Um olhar retroativo resgata trabalhos que o artista realizou antes, trazendo outras abordagens plásticas como um jogo entre presente e passado, condensados na obra Clash (2022). Sobre uma mesa com tampo de ardósia, escorado apenas por hastes não fixadas, são apresentados objetos reconfigurados em escalas bem menores, similares a maquetes, de obras realizadas em outros períodos. Um primeiro objeto é um conjunto de réplicas em miniatura de hastes de bambus, porém, em bronze, com banho de prata, que são apenas escoradas umas às outras, ecoando os pés da mesa, e que equilibram um barco no seu topo; ao lado desse, o esqueleto com torção da estrutura interna de um barco – ambos remetem a Sonhos de Outubro (2019), trabalho de grandes dimensões exposto na Bienal de Coimbra no mesmo ano; por último, cadeiras em pequenas escalas, criadas em latão com banho de prata, que se duplicam verticalmente pelos espaldares, originam-se da obra O Descanso da Sala (2006-2014), esta também de grandes proporções. A linha que tem o potencial de estruturar formas cria um ritmo para esses objetos, seja nas hastes, nos espaldares das cadeiras ou na ossatura do barco. Clash se completa com linhas sonoras da voz do artista reproduzindo o som das ondas do mar, que também já estavam presentes na forma de escrita, em trabalhos como TIAMM SCHUOOMM CASH! (2016) e Bamp Uuooom Wawa! (2015).
Em Rima (2022), desenhos sobre papel com tinta prata parecem fazer eco aos feixes de hastes de bambus de parte de Clash, com semelhante disposição espacial de um conjunto de formas inclinadas.
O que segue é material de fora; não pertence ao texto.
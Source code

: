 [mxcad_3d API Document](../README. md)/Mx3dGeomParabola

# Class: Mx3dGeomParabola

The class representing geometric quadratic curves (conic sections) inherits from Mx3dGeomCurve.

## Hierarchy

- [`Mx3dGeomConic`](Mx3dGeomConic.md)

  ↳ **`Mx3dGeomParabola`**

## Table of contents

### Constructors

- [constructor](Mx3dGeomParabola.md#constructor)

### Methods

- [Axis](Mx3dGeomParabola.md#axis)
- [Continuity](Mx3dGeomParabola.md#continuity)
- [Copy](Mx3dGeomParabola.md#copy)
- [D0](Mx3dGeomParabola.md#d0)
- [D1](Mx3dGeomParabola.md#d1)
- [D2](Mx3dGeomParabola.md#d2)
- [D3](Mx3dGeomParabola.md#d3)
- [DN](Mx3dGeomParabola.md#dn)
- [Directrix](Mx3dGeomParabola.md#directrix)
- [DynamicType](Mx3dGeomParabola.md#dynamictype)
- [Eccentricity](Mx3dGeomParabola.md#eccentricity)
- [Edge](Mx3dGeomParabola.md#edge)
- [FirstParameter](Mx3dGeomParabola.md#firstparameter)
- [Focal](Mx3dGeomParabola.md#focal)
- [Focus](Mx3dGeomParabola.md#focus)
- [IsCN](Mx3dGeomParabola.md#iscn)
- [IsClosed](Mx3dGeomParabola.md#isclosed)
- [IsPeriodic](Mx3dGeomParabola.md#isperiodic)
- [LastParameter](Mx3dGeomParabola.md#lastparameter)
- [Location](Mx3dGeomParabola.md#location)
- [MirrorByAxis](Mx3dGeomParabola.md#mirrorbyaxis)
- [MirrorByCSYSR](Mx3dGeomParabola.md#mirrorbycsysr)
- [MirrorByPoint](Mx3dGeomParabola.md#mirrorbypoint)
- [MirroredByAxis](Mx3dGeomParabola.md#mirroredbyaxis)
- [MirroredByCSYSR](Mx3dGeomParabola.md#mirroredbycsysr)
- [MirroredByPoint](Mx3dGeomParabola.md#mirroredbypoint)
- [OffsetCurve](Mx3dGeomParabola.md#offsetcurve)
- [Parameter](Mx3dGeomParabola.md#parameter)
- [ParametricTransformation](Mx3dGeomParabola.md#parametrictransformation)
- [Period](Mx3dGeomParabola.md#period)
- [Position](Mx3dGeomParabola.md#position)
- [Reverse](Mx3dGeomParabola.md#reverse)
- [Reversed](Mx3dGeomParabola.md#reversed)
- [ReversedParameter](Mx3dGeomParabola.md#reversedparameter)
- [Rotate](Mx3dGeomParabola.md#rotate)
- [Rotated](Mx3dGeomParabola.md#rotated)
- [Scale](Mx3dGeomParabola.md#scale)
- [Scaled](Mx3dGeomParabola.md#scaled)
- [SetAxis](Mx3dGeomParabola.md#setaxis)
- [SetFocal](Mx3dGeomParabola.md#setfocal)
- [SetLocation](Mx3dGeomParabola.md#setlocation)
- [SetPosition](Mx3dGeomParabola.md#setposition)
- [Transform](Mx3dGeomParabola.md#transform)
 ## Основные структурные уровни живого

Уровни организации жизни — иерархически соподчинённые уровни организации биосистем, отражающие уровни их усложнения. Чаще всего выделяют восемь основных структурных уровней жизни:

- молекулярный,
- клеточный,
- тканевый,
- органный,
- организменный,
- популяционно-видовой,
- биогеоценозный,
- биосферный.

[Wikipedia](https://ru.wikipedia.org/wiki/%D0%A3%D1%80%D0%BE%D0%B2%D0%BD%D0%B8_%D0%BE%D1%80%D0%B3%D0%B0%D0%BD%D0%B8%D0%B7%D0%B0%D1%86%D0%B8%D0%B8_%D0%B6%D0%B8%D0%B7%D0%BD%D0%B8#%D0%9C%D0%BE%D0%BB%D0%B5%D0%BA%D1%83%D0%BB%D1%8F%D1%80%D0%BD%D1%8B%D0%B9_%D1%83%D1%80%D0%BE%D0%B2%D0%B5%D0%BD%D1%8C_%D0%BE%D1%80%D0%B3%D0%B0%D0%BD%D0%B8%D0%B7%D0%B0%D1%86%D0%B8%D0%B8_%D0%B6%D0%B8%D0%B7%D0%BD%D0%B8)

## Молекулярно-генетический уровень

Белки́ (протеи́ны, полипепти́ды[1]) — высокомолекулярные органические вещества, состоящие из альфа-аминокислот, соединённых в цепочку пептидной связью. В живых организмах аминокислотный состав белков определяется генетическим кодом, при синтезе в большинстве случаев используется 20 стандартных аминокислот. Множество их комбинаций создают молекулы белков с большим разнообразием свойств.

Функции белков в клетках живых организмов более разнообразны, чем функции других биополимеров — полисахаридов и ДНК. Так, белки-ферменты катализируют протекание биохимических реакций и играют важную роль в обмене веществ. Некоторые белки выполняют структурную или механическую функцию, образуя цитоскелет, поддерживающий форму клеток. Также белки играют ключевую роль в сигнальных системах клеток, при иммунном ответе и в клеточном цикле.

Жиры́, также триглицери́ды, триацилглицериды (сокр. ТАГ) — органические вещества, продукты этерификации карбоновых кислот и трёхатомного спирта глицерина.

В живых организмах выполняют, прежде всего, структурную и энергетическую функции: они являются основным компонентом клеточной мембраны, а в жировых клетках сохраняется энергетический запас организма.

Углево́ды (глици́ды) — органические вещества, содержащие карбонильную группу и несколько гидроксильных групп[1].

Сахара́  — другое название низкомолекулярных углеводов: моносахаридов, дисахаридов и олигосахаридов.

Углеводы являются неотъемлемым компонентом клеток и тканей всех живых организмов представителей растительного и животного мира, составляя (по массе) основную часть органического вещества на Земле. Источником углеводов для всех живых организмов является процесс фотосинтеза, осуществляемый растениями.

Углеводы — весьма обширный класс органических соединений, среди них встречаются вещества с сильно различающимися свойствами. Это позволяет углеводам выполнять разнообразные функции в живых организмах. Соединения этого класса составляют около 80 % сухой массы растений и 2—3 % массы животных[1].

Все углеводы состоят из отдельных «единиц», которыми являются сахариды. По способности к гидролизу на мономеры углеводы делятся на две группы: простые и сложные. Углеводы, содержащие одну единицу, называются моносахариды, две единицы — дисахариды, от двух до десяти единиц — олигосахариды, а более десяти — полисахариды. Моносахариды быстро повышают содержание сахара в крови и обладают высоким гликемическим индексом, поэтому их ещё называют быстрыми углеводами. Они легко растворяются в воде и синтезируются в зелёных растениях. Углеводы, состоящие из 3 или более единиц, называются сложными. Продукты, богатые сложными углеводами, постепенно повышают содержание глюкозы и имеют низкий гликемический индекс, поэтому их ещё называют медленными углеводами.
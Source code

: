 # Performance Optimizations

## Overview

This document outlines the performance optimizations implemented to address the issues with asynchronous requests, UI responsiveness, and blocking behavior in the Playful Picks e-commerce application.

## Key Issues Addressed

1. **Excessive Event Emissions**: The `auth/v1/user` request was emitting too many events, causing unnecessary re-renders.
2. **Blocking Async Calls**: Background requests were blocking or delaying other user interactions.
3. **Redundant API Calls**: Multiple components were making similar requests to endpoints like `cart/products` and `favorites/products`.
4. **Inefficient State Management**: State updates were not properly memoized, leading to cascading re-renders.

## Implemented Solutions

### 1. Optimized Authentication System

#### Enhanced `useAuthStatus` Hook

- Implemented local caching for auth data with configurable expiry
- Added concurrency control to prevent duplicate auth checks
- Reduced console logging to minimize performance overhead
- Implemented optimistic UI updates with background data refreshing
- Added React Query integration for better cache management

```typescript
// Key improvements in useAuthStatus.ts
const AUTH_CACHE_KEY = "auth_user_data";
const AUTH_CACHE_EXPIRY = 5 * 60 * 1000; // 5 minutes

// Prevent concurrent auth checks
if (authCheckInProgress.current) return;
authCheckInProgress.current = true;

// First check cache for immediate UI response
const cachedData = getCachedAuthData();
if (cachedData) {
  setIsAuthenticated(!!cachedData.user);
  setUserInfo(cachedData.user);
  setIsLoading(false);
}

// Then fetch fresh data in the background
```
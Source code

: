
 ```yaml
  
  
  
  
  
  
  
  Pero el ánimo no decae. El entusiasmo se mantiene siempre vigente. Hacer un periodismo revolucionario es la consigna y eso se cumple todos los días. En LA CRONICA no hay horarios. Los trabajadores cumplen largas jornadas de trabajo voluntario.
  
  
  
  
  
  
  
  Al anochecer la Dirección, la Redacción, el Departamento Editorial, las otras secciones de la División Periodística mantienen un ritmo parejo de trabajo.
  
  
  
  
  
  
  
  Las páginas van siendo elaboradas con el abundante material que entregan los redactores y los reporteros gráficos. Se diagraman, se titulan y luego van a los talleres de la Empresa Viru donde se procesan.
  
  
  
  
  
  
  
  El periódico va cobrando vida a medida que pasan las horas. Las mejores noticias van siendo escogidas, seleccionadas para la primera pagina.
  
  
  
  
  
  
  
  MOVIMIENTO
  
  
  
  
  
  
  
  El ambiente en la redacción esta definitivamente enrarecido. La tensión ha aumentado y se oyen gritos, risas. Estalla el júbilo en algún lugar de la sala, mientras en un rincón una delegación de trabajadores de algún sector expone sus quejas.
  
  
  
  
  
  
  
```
Na mesma linha de desenhos, porém como relevos, as obras Grades 1, 2, 3, 4, 5 (2019) em muito se assemelham aos bambus, embora originadas de linhas de gravetos e moldadas em bronze, entrelaçando-se com espumas sintéticas em confrontos de materiais: um pesado e escuro e outro leve, transparente.
Matérias estáveis, olhares instáveis. Se José Spaniol procura uma aparente estabilidade para conter a gravidade no limite tênue entre o seguro e o frágil, o mesmo não ocorre com os olhares que gravitam em direções diferentes: teto, chão, parede, meio da sala ou ainda presente e passado de sua poética, dado o caráter retrospectivo da exposição.
Sem Peso & Cem Medidas
Obras de José Spaniol em cartaz de até 29 de abril no Atelier V744 (Rua Visconde do Rio Branco, 744, Bairro Floresta, em Porto Alegre). Entrada franca. Recomendação etária: 12 anos.